Assignment →
Copying rule for the data below: pictures stay out, and only the lines from the one with "to your data" down to the one with "开发环境 vs 线上环境", inclusive, are repeated exactly.

Task input →

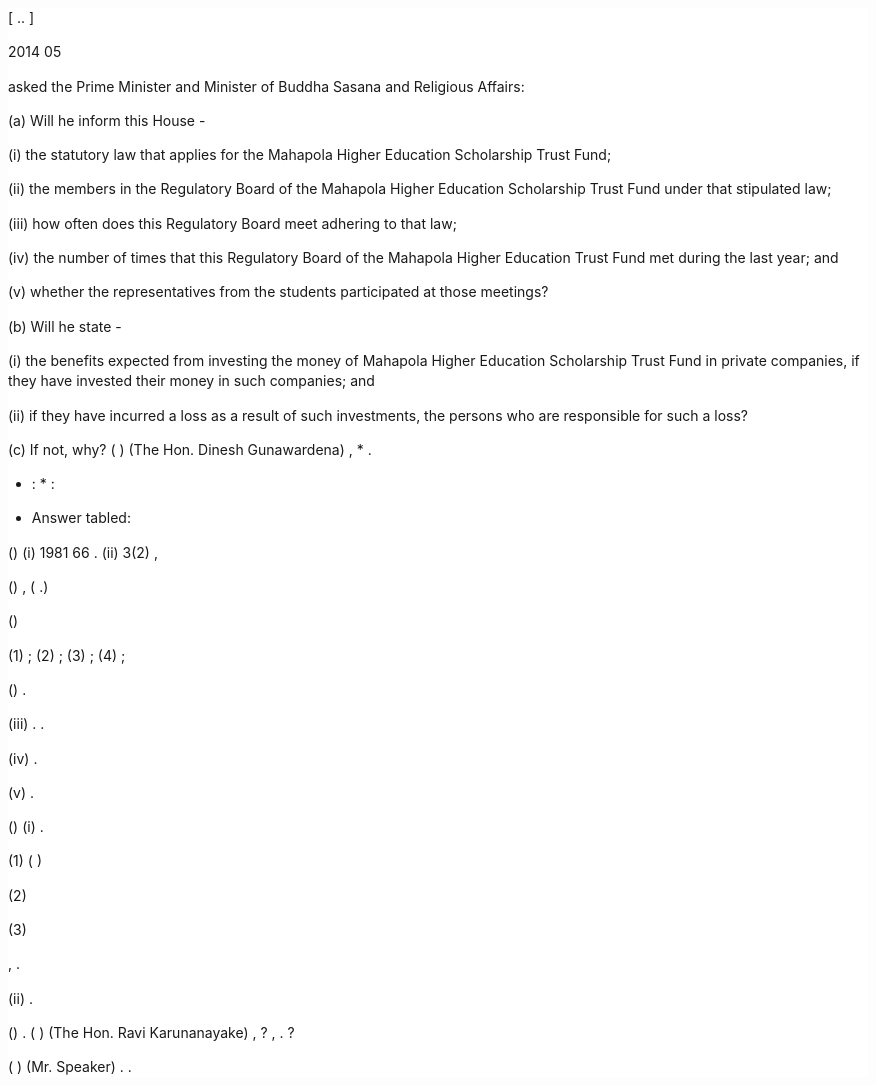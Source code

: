 [ .. ]

2014 05

asked the Prime Minister and Minister of Buddha Sasana and Religious Affairs:

(a) Will he inform this House -

(i) the statutory law that applies for the Mahapola Higher Education Scholarship Trust Fund;

(ii) the members in the Regulatory Board of the Mahapola Higher Education Scholarship Trust Fund under that stipulated law;

(iii) how often does this Regulatory Board meet adhering to that law;

(iv) the number of times that this Regulatory Board of the Mahapola Higher Education Trust Fund met during the last year; and

(v) whether the representatives from the students participated at those meetings?

(b) Will he state -

(i) the benefits expected from investing the money of Mahapola Higher Education Scholarship Trust Fund in private companies, if they have invested their money in such companies; and

(ii) if they have incurred a loss as a result of such investments, the persons who are responsible for such a loss?

(c) If not, why? ( ) (The Hon. Dinesh Gunawardena) , * .

* : * :

* Answer tabled:

() (i) 1981 66 . (ii) 3(2) ,

() , ( .)

()

(1) ; (2) ; (3) ; (4) ;

() .

(iii) . .

(iv) .

(v) .

() (i) .

(1) ( )

(2)

(3)

, .

(ii) .

() . ( ) (The Hon. Ravi Karunanayake) , ? , . ?

( ) (Mr. Speaker) . .
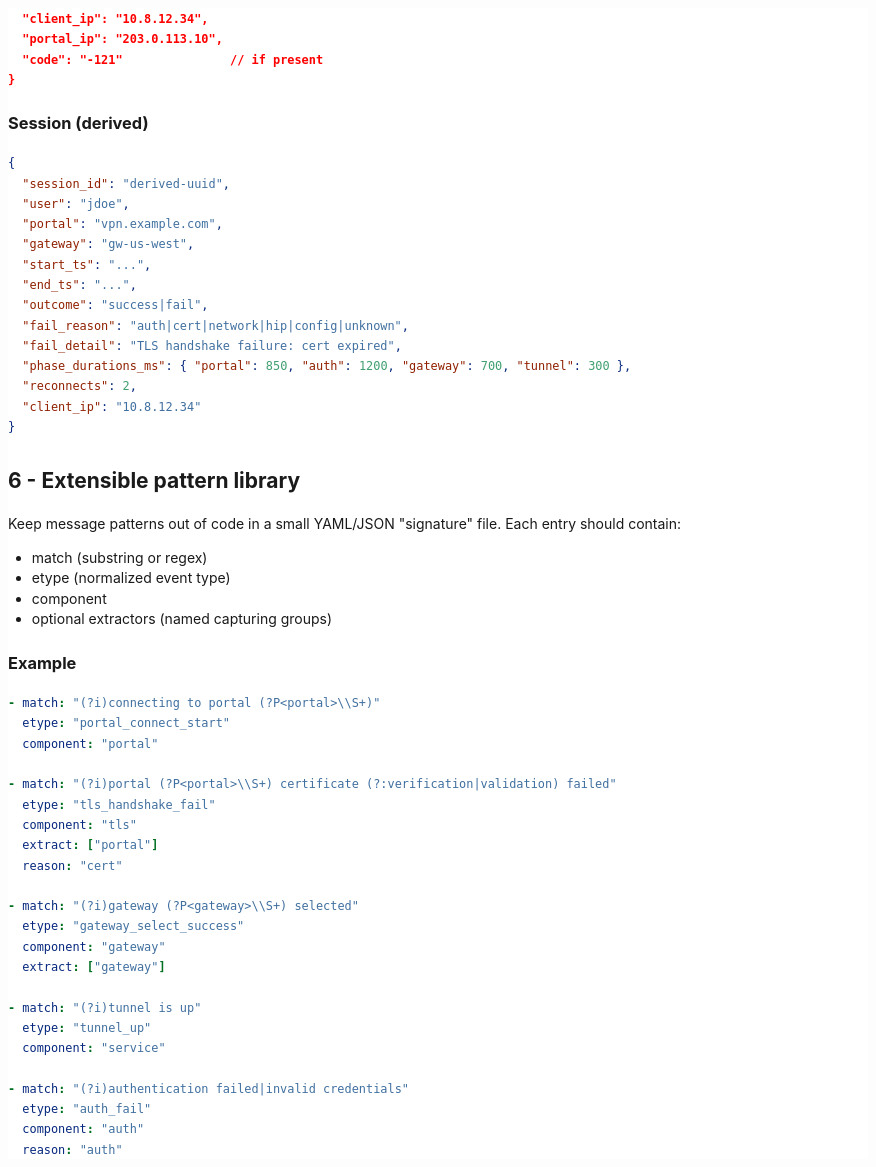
 ```json
  "client_ip": "10.8.12.34",
  "portal_ip": "203.0.113.10",
  "code": "-121"               // if present
}
```

### Session (derived)
```json
{
  "session_id": "derived-uuid",
  "user": "jdoe",
  "portal": "vpn.example.com",
  "gateway": "gw-us-west",
  "start_ts": "...",
  "end_ts": "...",
  "outcome": "success|fail",
  "fail_reason": "auth|cert|network|hip|config|unknown",
  "fail_detail": "TLS handshake failure: cert expired",
  "phase_durations_ms": { "portal": 850, "auth": 1200, "gateway": 700, "tunnel": 300 },
  "reconnects": 2,
  "client_ip": "10.8.12.34"
}
```

## 6 - Extensible pattern library
Keep message patterns out of code in a small YAML/JSON "signature" file. 
Each entry should contain: 
- match (substring or regex)
- etype (normalized event type)
- component
- optional extractors (named capturing groups)

### Example
```yaml
- match: "(?i)connecting to portal (?P<portal>\\S+)"
  etype: "portal_connect_start"
  component: "portal"

- match: "(?i)portal (?P<portal>\\S+) certificate (?:verification|validation) failed"
  etype: "tls_handshake_fail"
  component: "tls"
  extract: ["portal"]
  reason: "cert"

- match: "(?i)gateway (?P<gateway>\\S+) selected"
  etype: "gateway_select_success"
  component: "gateway"
  extract: ["gateway"]

- match: "(?i)tunnel is up"
  etype: "tunnel_up"
  component: "service"

- match: "(?i)authentication failed|invalid credentials"
  etype: "auth_fail"
  component: "auth"
  reason: "auth"
```
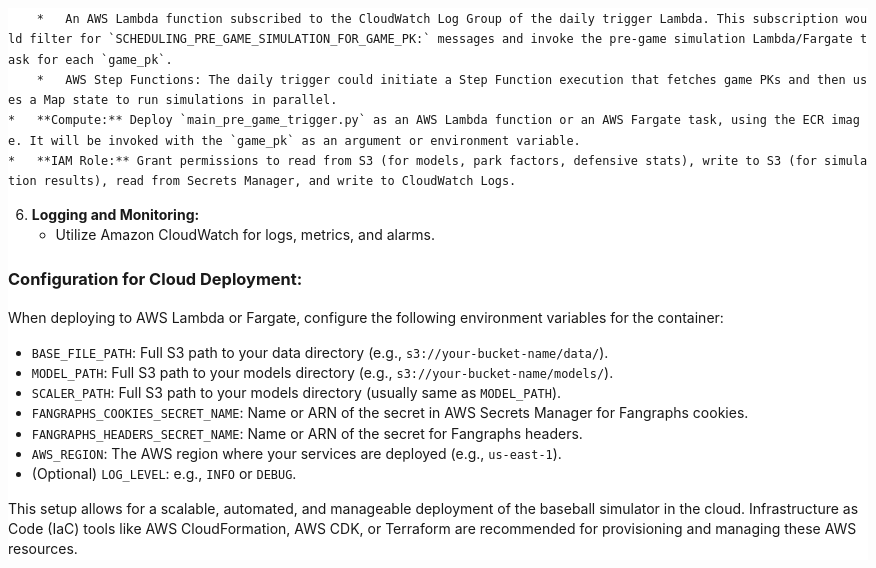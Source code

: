         *   An AWS Lambda function subscribed to the CloudWatch Log Group of the daily trigger Lambda. This subscription would filter for `SCHEDULING_PRE_GAME_SIMULATION_FOR_GAME_PK:` messages and invoke the pre-game simulation Lambda/Fargate task for each `game_pk`.
        *   AWS Step Functions: The daily trigger could initiate a Step Function execution that fetches game PKs and then uses a Map state to run simulations in parallel.
    *   **Compute:** Deploy `main_pre_game_trigger.py` as an AWS Lambda function or an AWS Fargate task, using the ECR image. It will be invoked with the `game_pk` as an argument or environment variable.
    *   **IAM Role:** Grant permissions to read from S3 (for models, park factors, defensive stats), write to S3 (for simulation results), read from Secrets Manager, and write to CloudWatch Logs.
6.  **Logging and Monitoring:**
    *   Utilize Amazon CloudWatch for logs, metrics, and alarms.

### Configuration for Cloud Deployment:

When deploying to AWS Lambda or Fargate, configure the following environment variables for the container:
*   `BASE_FILE_PATH`: Full S3 path to your data directory (e.g., `s3://your-bucket-name/data/`).
*   `MODEL_PATH`: Full S3 path to your models directory (e.g., `s3://your-bucket-name/models/`).
*   `SCALER_PATH`: Full S3 path to your models directory (usually same as `MODEL_PATH`).
*   `FANGRAPHS_COOKIES_SECRET_NAME`: Name or ARN of the secret in AWS Secrets Manager for Fangraphs cookies.
*   `FANGRAPHS_HEADERS_SECRET_NAME`: Name or ARN of the secret for Fangraphs headers.
*   `AWS_REGION`: The AWS region where your services are deployed (e.g., `us-east-1`).
*   (Optional) `LOG_LEVEL`: e.g., `INFO` or `DEBUG`.

This setup allows for a scalable, automated, and manageable deployment of the baseball simulator in the cloud. Infrastructure as Code (IaC) tools like AWS CloudFormation, AWS CDK, or Terraform are recommended for provisioning and managing these AWS resources.
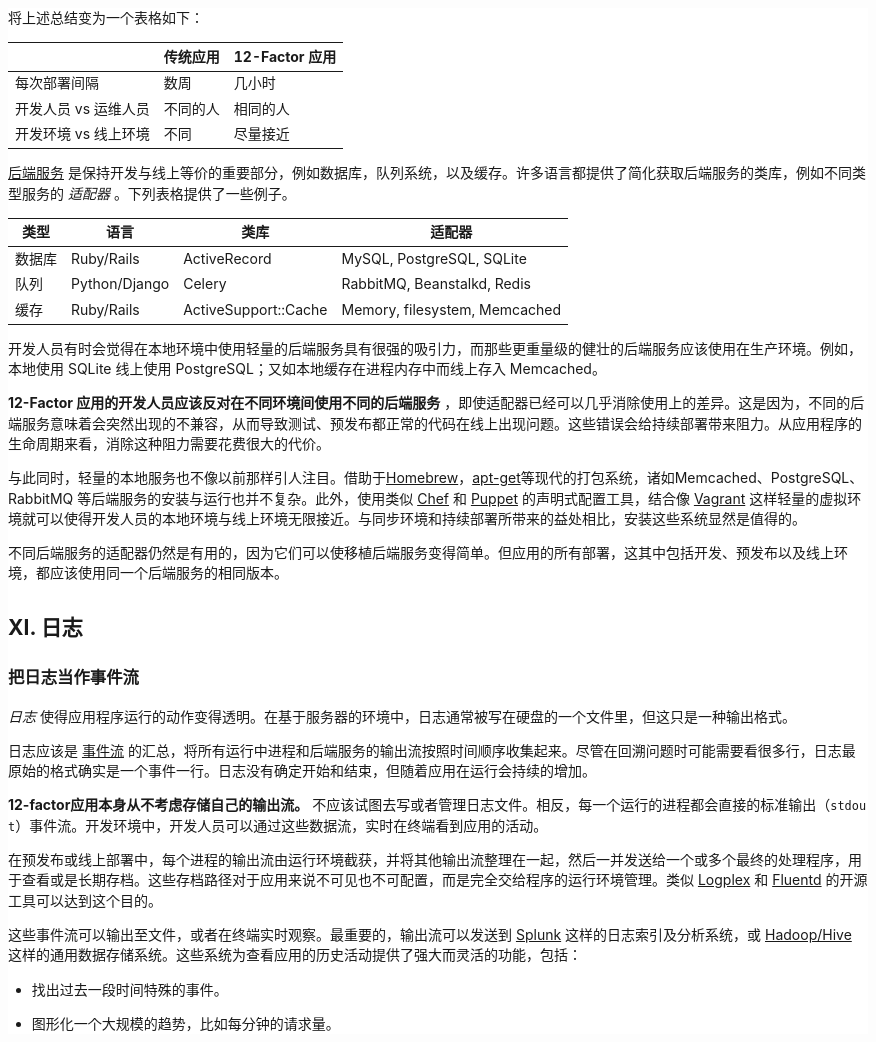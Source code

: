 将上述总结变为一个表格如下：

|                      | 传统应用 | 12-Factor 应用 |
| -------------------- | -------- | -------------- |
| 每次部署间隔         | 数周     | 几小时         |
| 开发人员 vs 运维人员 | 不同的人 | 相同的人       |
| 开发环境 vs 线上环境 | 不同     | 尽量接近       |

[后端服务](https://12factor.net/zh_cn/backing-services) 是保持开发与线上等价的重要部分，例如数据库，队列系统，以及缓存。许多语言都提供了简化获取后端服务的类库，例如不同类型服务的 *适配器* 。下列表格提供了一些例子。

| 类型   | 语言          | 类库                 | 适配器                        |
| ------ | ------------- | -------------------- | ----------------------------- |
| 数据库 | Ruby/Rails    | ActiveRecord         | MySQL, PostgreSQL, SQLite     |
| 队列   | Python/Django | Celery               | RabbitMQ, Beanstalkd, Redis   |
| 缓存   | Ruby/Rails    | ActiveSupport::Cache | Memory, filesystem, Memcached |

开发人员有时会觉得在本地环境中使用轻量的后端服务具有很强的吸引力，而那些更重量级的健壮的后端服务应该使用在生产环境。例如，本地使用 SQLite 线上使用 PostgreSQL；又如本地缓存在进程内存中而线上存入 Memcached。

**12-Factor 应用的开发人员应该反对在不同环境间使用不同的后端服务** ，即使适配器已经可以几乎消除使用上的差异。这是因为，不同的后端服务意味着会突然出现的不兼容，从而导致测试、预发布都正常的代码在线上出现问题。这些错误会给持续部署带来阻力。从应用程序的生命周期来看，消除这种阻力需要花费很大的代价。

与此同时，轻量的本地服务也不像以前那样引人注目。借助于[Homebrew](http://mxcl.github.com/homebrew/)，[apt-get](https://help.ubuntu.com/community/AptGet/Howto)等现代的打包系统，诸如Memcached、PostgreSQL、RabbitMQ 等后端服务的安装与运行也并不复杂。此外，使用类似 [Chef](http://www.opscode.com/chef/) 和 [Puppet](http://docs.puppetlabs.com/) 的声明式配置工具，结合像 [Vagrant](http://vagrantup.com/) 这样轻量的虚拟环境就可以使得开发人员的本地环境与线上环境无限接近。与同步环境和持续部署所带来的益处相比，安装这些系统显然是值得的。

不同后端服务的适配器仍然是有用的，因为它们可以使移植后端服务变得简单。但应用的所有部署，这其中包括开发、预发布以及线上环境，都应该使用同一个后端服务的相同版本。

## XI. 日志

### 把日志当作事件流

*日志* 使得应用程序运行的动作变得透明。在基于服务器的环境中，日志通常被写在硬盘的一个文件里，但这只是一种输出格式。

日志应该是 [事件流](https://adam.herokuapp.com/past/2011/4/1/logs_are_streams_not_files/) 的汇总，将所有运行中进程和后端服务的输出流按照时间顺序收集起来。尽管在回溯问题时可能需要看很多行，日志最原始的格式确实是一个事件一行。日志没有确定开始和结束，但随着应用在运行会持续的增加。

**12-factor应用本身从不考虑存储自己的输出流。** 不应该试图去写或者管理日志文件。相反，每一个运行的进程都会直接的标准输出（`stdout`）事件流。开发环境中，开发人员可以通过这些数据流，实时在终端看到应用的活动。

在预发布或线上部署中，每个进程的输出流由运行环境截获，并将其他输出流整理在一起，然后一并发送给一个或多个最终的处理程序，用于查看或是长期存档。这些存档路径对于应用来说不可见也不可配置，而是完全交给程序的运行环境管理。类似 [Logplex](https://github.com/heroku/logplex) 和 [Fluentd](https://github.com/fluent/fluentd) 的开源工具可以达到这个目的。

这些事件流可以输出至文件，或者在终端实时观察。最重要的，输出流可以发送到 [Splunk](http://www.splunk.com/) 这样的日志索引及分析系统，或 [Hadoop/Hive](http://hive.apache.org/) 这样的通用数据存储系统。这些系统为查看应用的历史活动提供了强大而灵活的功能，包括：

- 找出过去一段时间特殊的事件。

- 图形化一个大规模的趋势，比如每分钟的请求量。
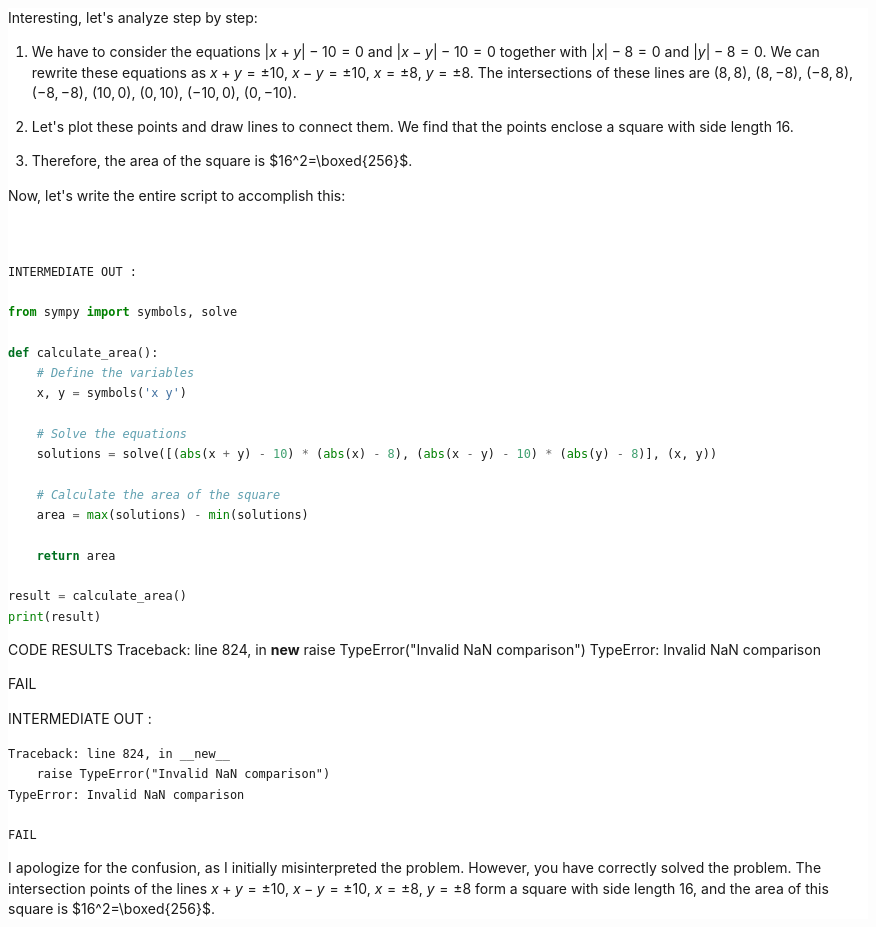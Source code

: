 Interesting, let's analyze step by step:



1. We have to consider the equations $|x+y|-10=0$ and $|x-y|-10=0$ together with $|x|-8=0$ and $|y|-8=0$. We can rewrite these equations as $x+y=\pm10$, $x-y=\pm10$, $x=\pm8$, $y=\pm8$. The intersections of these lines are $(8,8)$, $(8,-8)$, $(-8,8)$, $(-8,-8)$, $(10,0)$, $(0,10)$, $(-10,0)$, $(0,-10)$.

2. Let's plot these points and draw lines to connect them. We find that the points enclose a square with side length $16$.

3. Therefore, the area of the square is $16^2=\boxed{256}$.

Now, let's write the entire script to accomplish this:

```python


INTERMEDIATE OUT :

from sympy import symbols, solve

def calculate_area():
    # Define the variables
    x, y = symbols('x y')

    # Solve the equations
    solutions = solve([(abs(x + y) - 10) * (abs(x) - 8), (abs(x - y) - 10) * (abs(y) - 8)], (x, y))

    # Calculate the area of the square
    area = max(solutions) - min(solutions)

    return area

result = calculate_area()
print(result)
```

CODE RESULTS Traceback: line 824, in __new__
    raise TypeError("Invalid NaN comparison")
TypeError: Invalid NaN comparison

FAIL


INTERMEDIATE OUT :
```output
Traceback: line 824, in __new__
    raise TypeError("Invalid NaN comparison")
TypeError: Invalid NaN comparison

FAIL

```
I apologize for the confusion, as I initially misinterpreted the problem. However, you have correctly solved the problem. The intersection points of the lines $x+y=\pm10$, $x-y=\pm10$, $x=\pm8$, $y=\pm8$ form a square with side length $16$, and the area of this square is $16^2=\boxed{256}$.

Exercise response →
*   `BASE_FILE_PATH`: Full S3 path to your data directory (e.g., `s3://your-bucket-name/data/`).
*   `MODEL_PATH`: Full S3 path to your models directory (e.g., `s3://your-bucket-name/models/`).
*   `SCALER_PATH`: Full S3 path to your models directory (usually same as `MODEL_PATH`).
*   `FANGRAPHS_COOKIES_SECRET_NAME`: Name or ARN of the secret in AWS Secrets Manager for Fangraphs cookies.
*   `FANGRAPHS_HEADERS_SECRET_NAME`: Name or ARN of the secret for Fangraphs headers.
*   `AWS_REGION`: The AWS region where your services are deployed (e.g., `us-east-1`).
*   (Optional) `LOG_LEVEL`: e.g., `INFO` or `DEBUG`.

This setup allows for a scalable, automated, and manageable deployment of the baseball simulator in the cloud. Infrastructure as Code (IaC) tools like AWS CloudFormation, AWS CDK, or Terraform are recommended for provisioning and managing these AWS resources.
Source code

: 将上述总结变为一个表格如下：

|                      | 传统应用 | 12-Factor 应用 |
| -------------------- | -------- | -------------- |
| 每次部署间隔         | 数周     | 几小时         |
| 开发人员 vs 运维人员 | 不同的人 | 相同的人       |
| 开发环境 vs 线上环境 | 不同     | 尽量接近       |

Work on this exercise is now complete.